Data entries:
---*---
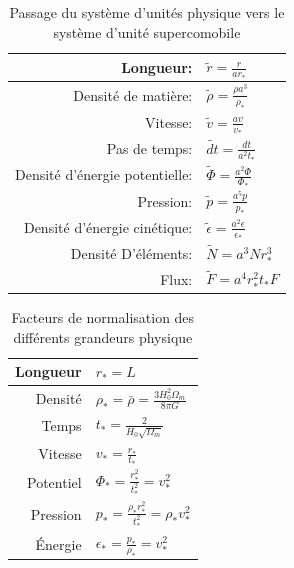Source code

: \begin{table}[htbp]
\begin{center}
\begin{tabular}{r l} \hline 
Longueur: & $\tilde{r}=\frac{r}{ar_*}$ \\ \hline 
Densité de matière: & $\tilde{\rho}=\frac{\rho a^3}{\rho_*}$ \\ \hline 
Vitesse: & $ \tilde{v}=\frac{av}{v_*}$ \\ \hline 
Pas de temps: & $\tilde{dt}=\frac{dt}{a^2t_*}$\\ \hline 
Densité d’énergie potentielle: & $\tilde{\Phi}=\frac{a^2 \Phi}{\Phi_*}$\\ \hline 
Pression: & $\tilde{p}=\frac{a^5 p}{p_*}$\\ \hline 
Densité d’énergie cinétique: & $\tilde{\epsilon}=\frac{a^2 \epsilon}{\epsilon_*}$\\ \hline 
Densité D’éléments: & $\tilde{N}=a^3 N r_*^3$\\ \hline 
Flux: & $\tilde{F}=a^4 r_*^2 t_* F$\\ \hline 
\end{tabular} 
\end{center}
\caption{Passage du système d'unités physique vers le système d'unité supercomobile} 
\end{table}

\begin{table}[htbp]
\begin{center}
\begin{tabular}{r l} \hline 
Longueur  & $r_*=L$\\ \hline 
Densité & $\rho_* = \bar{\rho} = \frac{3H_0^2 \Omega_m}{8\pi G}$\\ \hline 
Temps & $t_* = \frac{2}{H_0 \sqrt{\Omega_m}}$\\ \hline 
Vitesse & $v_* = \frac{r_*}{t_*}$\\ \hline 
Potentiel & $\Phi_* = \frac{r_*^2}{t_*^2} = v_*^2$\\ \hline 
Pression & $p_* = \frac{\rho_* r_*^2}{t_*^2} = \rho_* v_*^2$\\ \hline 
Énergie & $\epsilon_* = \frac{p_*}{\rho_*} = v_*^2$\\ \hline 
\end{tabular} 
\end{center}

\caption{Facteurs de normalisation des différents grandeurs physique} 
\end{table}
---*---
• [Task prompt] The task calls for repeating each line above exactly while excluding the pictures.

• [Result]
Source code

: \begin{table}[htbp]
\begin{center}
\begin{tabular}{r l} \hline 
Longueur: & $\tilde{r}=\frac{r}{ar_*}$ \\ \hline 
Densité de matière: & $\tilde{\rho}=\frac{\rho a^3}{\rho_*}$ \\ \hline 
Vitesse: & $ \tilde{v}=\frac{av}{v_*}$ \\ \hline 
Pas de temps: & $\tilde{dt}=\frac{dt}{a^2t_*}$\\ \hline 
Densité d’énergie potentielle: & $\tilde{\Phi}=\frac{a^2 \Phi}{\Phi_*}$\\ \hline 
Pression: & $\tilde{p}=\frac{a^5 p}{p_*}$\\ \hline 
Densité d’énergie cinétique: & $\tilde{\epsilon}=\frac{a^2 \epsilon}{\epsilon_*}$\\ \hline 
Densité D’éléments: & $\tilde{N}=a^3 N r_*^3$\\ \hline 
Flux: & $\tilde{F}=a^4 r_*^2 t_* F$\\ \hline 
\end{tabular} 
\end{center}
\caption{Passage du système d'unités physique vers le système d'unité supercomobile} 
\end{table}

\begin{table}[htbp]
\begin{center}
\begin{tabular}{r l} \hline 
Longueur  & $r_*=L$\\ \hline 
Densité & $\rho_* = \bar{\rho} = \frac{3H_0^2 \Omega_m}{8\pi G}$\\ \hline 
Temps & $t_* = \frac{2}{H_0 \sqrt{\Omega_m}}$\\ \hline 
Vitesse & $v_* = \frac{r_*}{t_*}$\\ \hline 
Potentiel & $\Phi_* = \frac{r_*^2}{t_*^2} = v_*^2$\\ \hline 
Pression & $p_* = \frac{\rho_* r_*^2}{t_*^2} = \rho_* v_*^2$\\ \hline 
Énergie & $\epsilon_* = \frac{p_*}{\rho_*} = v_*^2$\\ \hline 
\end{tabular} 
\end{center}

\caption{Facteurs de normalisation des différents grandeurs physique} 
\end{table}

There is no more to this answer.